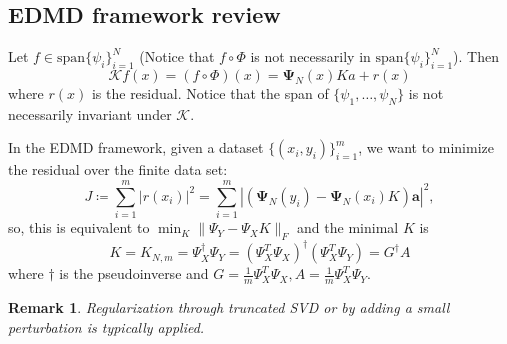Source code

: \documentclass{article}[11]
\newtheorem*{remark}{Remark}
\begin{document}
	\subsection*{EDMD framework review}
	Let $f\in \text{span}\{\psi_i\}_{i=1}^N$ (Notice that $f\circ\Phi$ is not necessarily in $\text{span}\{\psi_i\}_{i=1}^N$). Then 
	$$\mathcal{K} f(x) = (f\circ\Phi)(x) = \mathbf{\Psi}_N(x)K a + r(x)$$
	where $r(x)$ is the residual. Notice that the span of $\{ \psi_1, \dots, \psi_N \}$ is not necessarily invariant under $\mathcal{K}$.
	
	In the EDMD framework, given a dataset $\{(x_i,y_i)\}_{i=1}^m$, we want to minimize the residual over the finite data set:
	$$J \coloneqq \sum_{i=1}^m \left| r(x_i) \right|^2 = \sum_{i=1}^m \left| \left(\mathbf{\Psi}_N(y_i) - \mathbf{\Psi}_N(x_i)K\right)\mathbf{a} \right|^2,$$
	so, this is equivalent to $\min_{K} \| \Psi_Y - \Psi_X K\|_F$ and the minimal $K$ is
	$$K = K_{N,m} = \Psi_X^{\dagger}\Psi_Y = (\Psi_X^T\Psi_X)^{\dagger}(\Psi_X^T\Psi_Y) = G^{\dagger}A$$
	where $\dagger$ is the pseudoinverse and $G=\frac{1}{m}\Psi_X^T\Psi_X, A=\frac{1}{m}\Psi_X^T\Psi_Y$. 
	\begin{remark}
		Regularization through truncated SVD or by adding a small perturbation is typically applied.
	\end{remark}
	
\end{document}
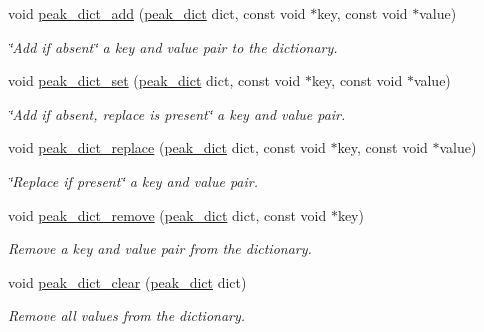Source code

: \begin{CompactItemize}
void \hyperlink{group__dict_ga27}{peak\_\-dict\_\-add} (\hyperlink{group__dict_ga0}{peak\_\-dict} dict, const void $\ast$key, const void $\ast$value)
\begin{CompactList}\small\item\em \char`\"{}Add if absent\char`\"{} a key and value pair to the dictionary. \item\end{CompactList}\item 
void \hyperlink{group__dict_ga28}{peak\_\-dict\_\-set} (\hyperlink{group__dict_ga0}{peak\_\-dict} dict, const void $\ast$key, const void $\ast$value)
\begin{CompactList}\small\item\em \char`\"{}Add if absent, replace is present\char`\"{} a key and value pair. \item\end{CompactList}\item 
void \hyperlink{group__dict_ga29}{peak\_\-dict\_\-replace} (\hyperlink{group__dict_ga0}{peak\_\-dict} dict, const void $\ast$key, const void $\ast$value)
\begin{CompactList}\small\item\em \char`\"{}Replace if present\char`\"{} a key and value pair. \item\end{CompactList}\item 
void \hyperlink{group__dict_ga30}{peak\_\-dict\_\-remove} (\hyperlink{group__dict_ga0}{peak\_\-dict} dict, const void $\ast$key)
\begin{CompactList}\small\item\em Remove a key and value pair from the dictionary. \item\end{CompactList}\item 
void \hyperlink{group__dict_ga31}{peak\_\-dict\_\-clear} (\hyperlink{group__dict_ga0}{peak\_\-dict} dict)
\begin{CompactList}\small\item\em Remove all values from the dictionary. \item\end{CompactList}\end{CompactItemize}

▶ [What is expected]:
Your copy of the entries must be exact and must contain no pictures.

▶ [Exercise output]:
Source code

: \documentclass{article}[11]
\newtheorem*{remark}{Remark}
\begin{document}
	\subsection*{EDMD framework review}
	Let $f\in \text{span}\{\psi_i\}_{i=1}^N$ (Notice that $f\circ\Phi$ is not necessarily in $\text{span}\{\psi_i\}_{i=1}^N$). Then 
	$$\mathcal{K} f(x) = (f\circ\Phi)(x) = \mathbf{\Psi}_N(x)K a + r(x)$$
	where $r(x)$ is the residual. Notice that the span of $\{ \psi_1, \dots, \psi_N \}$ is not necessarily invariant under $\mathcal{K}$.
	
	In the EDMD framework, given a dataset $\{(x_i,y_i)\}_{i=1}^m$, we want to minimize the residual over the finite data set:
	$$J \coloneqq \sum_{i=1}^m \left| r(x_i) \right|^2 = \sum_{i=1}^m \left| \left(\mathbf{\Psi}_N(y_i) - \mathbf{\Psi}_N(x_i)K\right)\mathbf{a} \right|^2,$$
	so, this is equivalent to $\min_{K} \| \Psi_Y - \Psi_X K\|_F$ and the minimal $K$ is
	$$K = K_{N,m} = \Psi_X^{\dagger}\Psi_Y = (\Psi_X^T\Psi_X)^{\dagger}(\Psi_X^T\Psi_Y) = G^{\dagger}A$$
	where $\dagger$ is the pseudoinverse and $G=\frac{1}{m}\Psi_X^T\Psi_X, A=\frac{1}{m}\Psi_X^T\Psi_Y$. 
	\begin{remark}
		Regularization through truncated SVD or by adding a small perturbation is typically applied.
	\end{remark}
	
\end{document}
Source code

: \begin{CompactItemize}
void \hyperlink{group__dict_ga27}{peak\_\-dict\_\-add} (\hyperlink{group__dict_ga0}{peak\_\-dict} dict, const void $\ast$key, const void $\ast$value)
\begin{CompactList}\small\item\em \char`\"{}Add if absent\char`\"{} a key and value pair to the dictionary. \item\end{CompactList}\item 
void \hyperlink{group__dict_ga28}{peak\_\-dict\_\-set} (\hyperlink{group__dict_ga0}{peak\_\-dict} dict, const void $\ast$key, const void $\ast$value)
\begin{CompactList}\small\item\em \char`\"{}Add if absent, replace is present\char`\"{} a key and value pair. \item\end{CompactList}\item 
void \hyperlink{group__dict_ga29}{peak\_\-dict\_\-replace} (\hyperlink{group__dict_ga0}{peak\_\-dict} dict, const void $\ast$key, const void $\ast$value)
\begin{CompactList}\small\item\em \char`\"{}Replace if present\char`\"{} a key and value pair. \item\end{CompactList}\item 
void \hyperlink{group__dict_ga30}{peak\_\-dict\_\-remove} (\hyperlink{group__dict_ga0}{peak\_\-dict} dict, const void $\ast$key)
\begin{CompactList}\small\item\em Remove a key and value pair from the dictionary. \item\end{CompactList}\item 
void \hyperlink{group__dict_ga31}{peak\_\-dict\_\-clear} (\hyperlink{group__dict_ga0}{peak\_\-dict} dict)
\begin{CompactList}\small\item\em Remove all values from the dictionary. \item\end{CompactList}\end{CompactItemize}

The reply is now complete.